• Records for the task
######
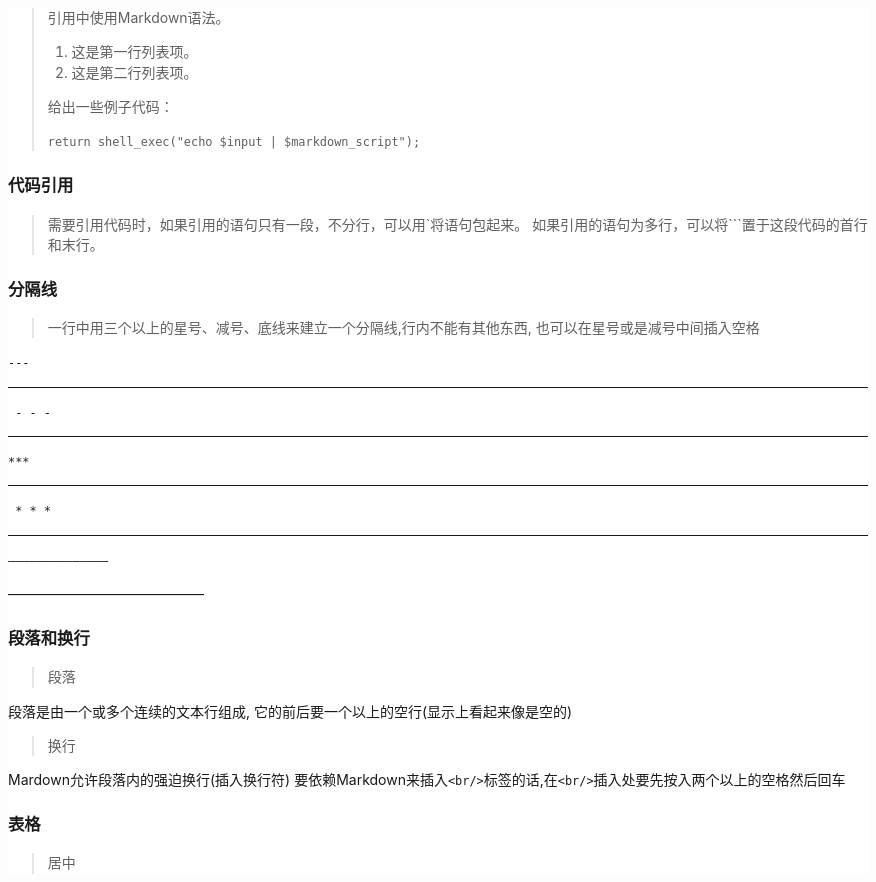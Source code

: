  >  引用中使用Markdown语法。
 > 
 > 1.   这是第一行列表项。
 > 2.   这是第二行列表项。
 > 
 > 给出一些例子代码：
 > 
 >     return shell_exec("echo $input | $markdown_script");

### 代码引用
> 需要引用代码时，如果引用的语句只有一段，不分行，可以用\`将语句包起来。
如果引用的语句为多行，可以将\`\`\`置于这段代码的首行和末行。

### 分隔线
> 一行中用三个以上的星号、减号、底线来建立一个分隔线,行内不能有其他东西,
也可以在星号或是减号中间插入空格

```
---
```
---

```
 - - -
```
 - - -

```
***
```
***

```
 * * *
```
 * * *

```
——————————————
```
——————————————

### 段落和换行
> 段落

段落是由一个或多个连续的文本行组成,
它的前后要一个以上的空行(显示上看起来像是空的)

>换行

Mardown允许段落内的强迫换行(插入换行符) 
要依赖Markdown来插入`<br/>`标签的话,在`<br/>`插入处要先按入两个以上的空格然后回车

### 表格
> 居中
######
• Your assignment
If the records include pictures, omit them and transcribe everything else exactly.

• Output
Source code

:  >  引用中使用Markdown语法。
 > 
 > 1.   这是第一行列表项。
 > 2.   这是第二行列表项。
 > 
 > 给出一些例子代码：
 > 
 >     return shell_exec("echo $input | $markdown_script");

### 代码引用
> 需要引用代码时，如果引用的语句只有一段，不分行，可以用\`将语句包起来。
如果引用的语句为多行，可以将\`\`\`置于这段代码的首行和末行。

### 分隔线
> 一行中用三个以上的星号、减号、底线来建立一个分隔线,行内不能有其他东西,
也可以在星号或是减号中间插入空格

```
---
```
---

```
 - - -
```
 - - -

```
***
```
***

```
 * * *
```
 * * *

```
——————————————
```
——————————————

### 段落和换行
> 段落

段落是由一个或多个连续的文本行组成,
它的前后要一个以上的空行(显示上看起来像是空的)

>换行

Mardown允许段落内的强迫换行(插入换行符) 
要依赖Markdown来插入`<br/>`标签的话,在`<br/>`插入处要先按入两个以上的空格然后回车

### 表格
> 居中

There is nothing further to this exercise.